The incorporation of the region into the Russian Empire led to the forcible implementation of the Russian administrative and judicial systems. The coming to power of Paul I and the need for the loyalty of local elites marked a change in Russian politics in the region which caused the return of elements of the Polish-Lithuanian Commonwealth judicial tradition with keeping certain control from the side of provincial main courts.
The effectiveness of the institutions depended, inter alia, on the staff composition: education, property status, wish to work, and career opportunities for clerks. Exclusively Polish gentry (unlike other regions of the Empire, where clerical workers could be the representatives of other classes) were given the opportunity to serve as clerical workers. Arrived officials who organized the work at the initial stage of Russian rule were actually excluded from the institutions. The following requirements were put forward for the seekers of the position: education and a certificate of nobility. Most of the clerical workers were young gentry, who, under the condition of hard work, could rise to the rank of Titular Councilor.
As a rule, the clerical workers came from the poor nobility, and had to exist on a relatively low salary. For many employees, the department was the first place of work. The main role in the organization of the clerical work was played by the secretary who was first appointed from among the arrived officials loyal to authorities.
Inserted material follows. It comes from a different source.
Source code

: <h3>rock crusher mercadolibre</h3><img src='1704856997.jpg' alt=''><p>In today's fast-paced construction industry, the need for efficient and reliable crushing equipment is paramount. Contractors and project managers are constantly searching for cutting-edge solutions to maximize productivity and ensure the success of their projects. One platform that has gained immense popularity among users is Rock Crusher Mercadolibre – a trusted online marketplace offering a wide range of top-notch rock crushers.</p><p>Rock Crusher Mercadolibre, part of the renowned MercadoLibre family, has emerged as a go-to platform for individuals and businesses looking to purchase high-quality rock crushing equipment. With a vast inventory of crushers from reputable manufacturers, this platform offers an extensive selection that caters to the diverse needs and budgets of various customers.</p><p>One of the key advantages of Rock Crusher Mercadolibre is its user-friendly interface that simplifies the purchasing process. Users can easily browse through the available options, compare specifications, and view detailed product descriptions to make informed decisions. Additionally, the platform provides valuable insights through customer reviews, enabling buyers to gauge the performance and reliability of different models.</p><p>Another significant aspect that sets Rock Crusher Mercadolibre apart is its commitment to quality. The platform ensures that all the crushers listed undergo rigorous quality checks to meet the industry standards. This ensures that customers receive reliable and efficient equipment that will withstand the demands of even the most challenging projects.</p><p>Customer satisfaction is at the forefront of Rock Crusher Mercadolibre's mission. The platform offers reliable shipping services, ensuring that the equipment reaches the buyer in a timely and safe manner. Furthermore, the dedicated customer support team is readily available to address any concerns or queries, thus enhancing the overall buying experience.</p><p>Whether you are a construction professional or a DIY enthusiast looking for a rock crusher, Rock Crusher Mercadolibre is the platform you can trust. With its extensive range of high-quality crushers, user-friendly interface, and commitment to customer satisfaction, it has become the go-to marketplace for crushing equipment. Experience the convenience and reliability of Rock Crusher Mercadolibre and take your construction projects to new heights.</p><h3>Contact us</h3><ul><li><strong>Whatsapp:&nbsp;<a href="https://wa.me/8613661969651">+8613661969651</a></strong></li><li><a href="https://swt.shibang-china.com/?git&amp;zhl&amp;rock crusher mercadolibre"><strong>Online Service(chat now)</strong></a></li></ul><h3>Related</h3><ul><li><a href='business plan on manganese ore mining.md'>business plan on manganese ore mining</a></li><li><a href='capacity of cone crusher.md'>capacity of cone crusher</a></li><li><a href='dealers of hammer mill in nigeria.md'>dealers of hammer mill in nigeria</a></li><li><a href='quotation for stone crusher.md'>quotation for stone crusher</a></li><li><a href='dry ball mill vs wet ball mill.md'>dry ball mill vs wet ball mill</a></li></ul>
After the resignation of M. Komburlei and the beginning of the complete domination of the Polish elite, only local natives became secretaries.
Most clerical workers entered the civil service at their own free will, a smaller part was transferred from other institutions. They quit voluntarily, as well as by age or due to illness. The cash security for the clerical work was low, but even fractional sums were constantly cut by other institutions. Unlike the leadership of the main courts, clerical workers were denied the right to regular leave. In general, the remaining judicial Polish-Lithuanian Commonwealth tradition brought the local elite together with Russian domination. Nicholas I began to establish a policy of centralization, an integral part of which was the struggle against Polish influence in the region which would have certainly affected the staff of clerical workers of provincial criminal and civil chambers.